(Stored entries)
BEGIN

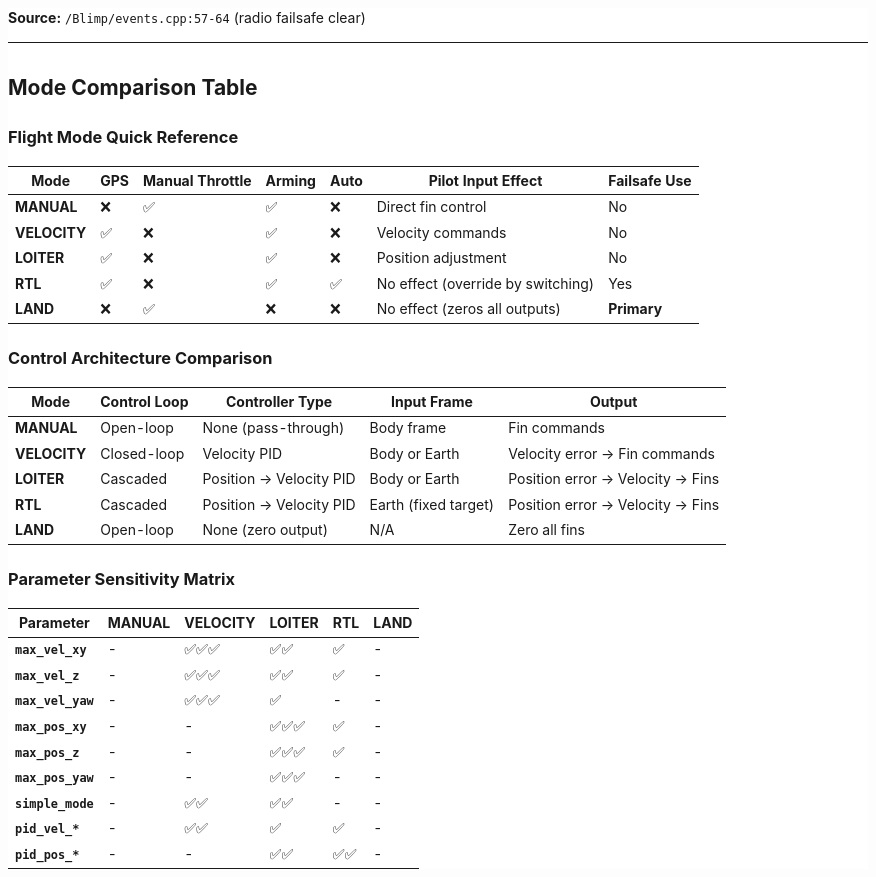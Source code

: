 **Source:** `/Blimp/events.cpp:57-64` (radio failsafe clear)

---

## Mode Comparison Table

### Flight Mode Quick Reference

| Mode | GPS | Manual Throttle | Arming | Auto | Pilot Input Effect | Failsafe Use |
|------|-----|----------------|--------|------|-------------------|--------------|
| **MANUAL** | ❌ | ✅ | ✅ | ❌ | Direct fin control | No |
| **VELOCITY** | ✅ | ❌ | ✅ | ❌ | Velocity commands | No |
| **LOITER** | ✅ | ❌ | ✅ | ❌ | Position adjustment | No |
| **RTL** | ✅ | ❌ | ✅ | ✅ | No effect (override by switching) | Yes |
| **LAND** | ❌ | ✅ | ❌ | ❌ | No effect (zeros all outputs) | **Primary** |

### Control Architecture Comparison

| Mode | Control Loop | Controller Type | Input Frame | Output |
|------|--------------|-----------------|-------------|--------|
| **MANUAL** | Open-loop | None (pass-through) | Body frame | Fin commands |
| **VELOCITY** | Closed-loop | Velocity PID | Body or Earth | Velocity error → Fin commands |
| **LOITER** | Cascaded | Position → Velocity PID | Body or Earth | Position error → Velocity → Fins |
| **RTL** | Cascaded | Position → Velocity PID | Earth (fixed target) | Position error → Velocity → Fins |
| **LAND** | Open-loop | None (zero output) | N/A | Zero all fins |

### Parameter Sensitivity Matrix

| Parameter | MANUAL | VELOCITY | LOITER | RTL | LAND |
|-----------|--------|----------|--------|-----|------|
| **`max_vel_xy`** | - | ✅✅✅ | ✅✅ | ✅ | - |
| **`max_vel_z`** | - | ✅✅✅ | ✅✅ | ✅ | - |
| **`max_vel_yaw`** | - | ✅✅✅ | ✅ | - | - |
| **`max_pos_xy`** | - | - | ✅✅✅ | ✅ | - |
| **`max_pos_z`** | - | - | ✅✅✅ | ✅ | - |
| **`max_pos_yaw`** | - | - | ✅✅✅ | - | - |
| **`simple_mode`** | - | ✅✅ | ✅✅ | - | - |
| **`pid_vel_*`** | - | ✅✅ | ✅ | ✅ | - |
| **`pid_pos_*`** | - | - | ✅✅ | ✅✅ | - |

END
BEGIN

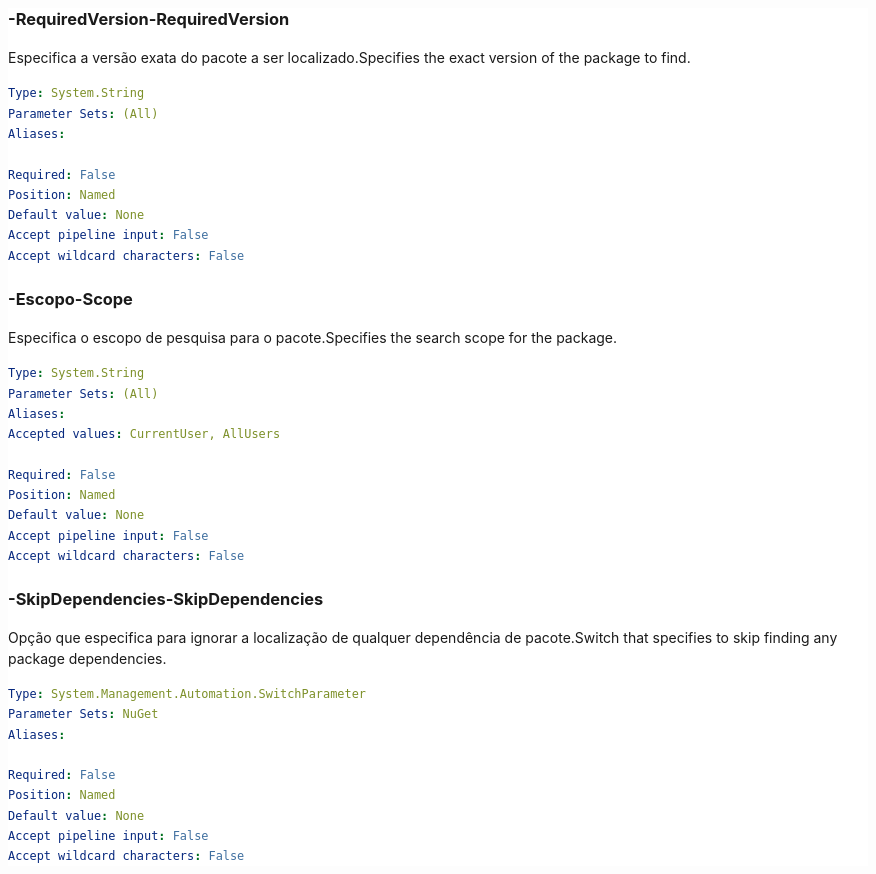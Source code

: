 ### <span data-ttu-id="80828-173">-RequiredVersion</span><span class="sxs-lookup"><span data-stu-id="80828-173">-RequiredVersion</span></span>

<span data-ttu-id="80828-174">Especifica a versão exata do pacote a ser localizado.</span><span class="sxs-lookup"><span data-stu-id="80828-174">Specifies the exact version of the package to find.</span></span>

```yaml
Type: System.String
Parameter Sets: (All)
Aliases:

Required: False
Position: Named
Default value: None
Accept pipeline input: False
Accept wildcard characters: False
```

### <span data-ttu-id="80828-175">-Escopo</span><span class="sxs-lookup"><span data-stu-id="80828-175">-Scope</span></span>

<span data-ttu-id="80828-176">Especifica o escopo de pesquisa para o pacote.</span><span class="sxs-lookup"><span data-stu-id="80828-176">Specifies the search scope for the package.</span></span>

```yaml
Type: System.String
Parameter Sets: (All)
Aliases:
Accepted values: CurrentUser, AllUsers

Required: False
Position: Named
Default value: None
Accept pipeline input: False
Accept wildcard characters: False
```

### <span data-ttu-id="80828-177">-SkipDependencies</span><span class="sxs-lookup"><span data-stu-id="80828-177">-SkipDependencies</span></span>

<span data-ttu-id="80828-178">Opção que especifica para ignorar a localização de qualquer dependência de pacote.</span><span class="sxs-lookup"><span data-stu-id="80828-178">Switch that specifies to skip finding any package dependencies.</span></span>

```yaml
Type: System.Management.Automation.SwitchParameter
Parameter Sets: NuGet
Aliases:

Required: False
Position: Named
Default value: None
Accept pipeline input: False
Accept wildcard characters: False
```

END

Pull out the lines above in which the word "Earth" appears.

▶ _Solution to the exercise_
| **VELOCITY** | Closed-loop | Velocity PID | Body or Earth | Velocity error → Fin commands |
| **LOITER** | Cascaded | Position → Velocity PID | Body or Earth | Position error → Velocity → Fins |
| **RTL** | Cascaded | Position → Velocity PID | Earth (fixed target) | Position error → Velocity → Fins |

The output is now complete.